How is dating like finding a job? Shawn Graham, who works in the career center at UNC Chapel Hill's Kenan-Flagler Business School, thinks there are lots of similarities. Here are his tips, adopted from his forthcoming book, "Courting a Career: Where Your Dating Experience and Job Search Collide."

Before you can find your soul mate, you've got to know what you're looking for. Do you prefer someone short or tall? Outgoing or shy? When it comes to the job search, knowing your type is just as critical. Do you want to work for a small or large company? Do you want to work for a company with an entrepreneurial culture or one that's more rigid? Get to know your type. Once you do, you'll be able to focus on the right jobs with the right companies.

As a career counselor, I work with a lot of people who focus on one job with one company in one city. Talk about limiting your options. What happens if things don't work out? Most people don't marry the first and only person they've ever dated. The same holds true during the job search. Don't just apply to one or two companies. Cast a wide net.

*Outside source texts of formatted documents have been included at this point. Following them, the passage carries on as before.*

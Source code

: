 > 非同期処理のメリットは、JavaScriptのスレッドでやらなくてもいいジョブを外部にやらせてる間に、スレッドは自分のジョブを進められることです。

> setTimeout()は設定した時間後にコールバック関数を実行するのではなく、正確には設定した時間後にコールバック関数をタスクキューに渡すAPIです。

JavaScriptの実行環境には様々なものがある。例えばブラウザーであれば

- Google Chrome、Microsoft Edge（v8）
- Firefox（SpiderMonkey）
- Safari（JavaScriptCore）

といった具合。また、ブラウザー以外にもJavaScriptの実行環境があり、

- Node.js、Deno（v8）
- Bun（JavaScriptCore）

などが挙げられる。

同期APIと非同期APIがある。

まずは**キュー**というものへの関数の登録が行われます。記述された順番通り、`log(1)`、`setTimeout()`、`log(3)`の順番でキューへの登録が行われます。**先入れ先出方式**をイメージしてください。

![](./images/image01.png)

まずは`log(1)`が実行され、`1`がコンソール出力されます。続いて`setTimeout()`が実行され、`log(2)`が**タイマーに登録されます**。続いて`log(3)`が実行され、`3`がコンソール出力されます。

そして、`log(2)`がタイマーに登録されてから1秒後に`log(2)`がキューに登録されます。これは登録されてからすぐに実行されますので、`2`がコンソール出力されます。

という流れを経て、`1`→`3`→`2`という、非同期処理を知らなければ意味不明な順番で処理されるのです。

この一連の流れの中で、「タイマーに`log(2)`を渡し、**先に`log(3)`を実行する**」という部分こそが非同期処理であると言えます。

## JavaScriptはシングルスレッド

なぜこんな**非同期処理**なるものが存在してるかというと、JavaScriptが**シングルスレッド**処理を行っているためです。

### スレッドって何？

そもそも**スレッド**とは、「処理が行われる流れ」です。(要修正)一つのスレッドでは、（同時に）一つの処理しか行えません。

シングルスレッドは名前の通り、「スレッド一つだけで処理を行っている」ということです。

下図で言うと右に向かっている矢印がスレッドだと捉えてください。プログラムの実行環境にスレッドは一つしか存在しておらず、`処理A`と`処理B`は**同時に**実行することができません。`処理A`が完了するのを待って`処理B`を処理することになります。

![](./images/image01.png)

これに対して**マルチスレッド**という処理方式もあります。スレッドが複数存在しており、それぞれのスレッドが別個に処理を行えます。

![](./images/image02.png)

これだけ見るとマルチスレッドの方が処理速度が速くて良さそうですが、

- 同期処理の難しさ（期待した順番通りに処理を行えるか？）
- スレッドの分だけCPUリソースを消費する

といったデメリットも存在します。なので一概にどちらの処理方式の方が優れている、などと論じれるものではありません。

You hit it off with someone. You ask for his or her number. Simple enough. When you hit it off with someone during your job search, ask for his or her business card. On the back, jot down where you met and the date, along with a few notes on where the person is from or a few things you talked about. Don't throw the card in a drawer or bury it in your wallet or purse. Follow up. If you're not sure what to say, pull something from your notes to use as an ice breaker.

. Whether we want to admit it or not, physical attraction plays a huge role in whether we ask someone out or say yes when someone asks us out. After all, we see the physical before we have a chance to get to know the individual. When it comes to your job search, physical attraction is just as important. Instead of good looks, employers decide whether or not they want to interview you based on how attracted they are to your skills and experience. Create a professional-caliber résumé and you'll stand out in a crowd like a hot guy or girl stands out.

When you go on a first date, are you nervous? How about on job interviews? Whether the company is going to like you? Whether you're going to get a second interview? In both cases, you want the person sitting across the table to want you. You want to say the right things, wear the right outfit. Bottom line -- you want to be liked. To avoid a lifetime of first dates, or in this case first interviews, do your homework, look your best, and be confident in your abilities. Your only goal -- get to the next round of interviews or get the offer.

. If there's one part of a date we all dread, it's that first awkward goodbye. Although you'll never go for a goodnight kiss at the end of a job interview, you can still seal the deal. Reaffirm your interest in the job (the dating equivalent of "call me"), highlight your skills, and ask about next steps in the interview process (the dating equivalent of "will I see you again?)."

Unlike the world of dating, prompt follow up is everything. Send a thank-you note or letter within 24-48 hours of your interview. Your thank-you note functions just like the phone call you make within a day or so of a date that went well. No follow-up in such a case clearly means you're not interested in pursuing a relationship.

Sometimes you just know. It was love at first sight. You have a good feeling about the people you'll be working with, the money and location are right, and the job content is exactly what you're looking for. Find the job that's your "Mr. or Ms. Right," don't just settle for "Mr. or Ms. Right Now."

I've spoken with a lot of undergraduate and graduate students who were hesitant to call a company to say they've accepted a position with someone else. In a lot of ways, it's just like breaking up with someone. The other party, will feel rejected, disappointed, or angry. Don't burn bridges. Keep your conversation short, but friendly. Thank them for the opportunity. Let them know (in general terms) why you've decided to turn down the position. Close by thanking them again for their time and consideration.

Doing so will enable you to demystify the job search by looking at it in a context you're more familiar with. Just as not all dates lead to relationships, not all interviews will lead to jobs. There are, and always will be, other fish in the sea.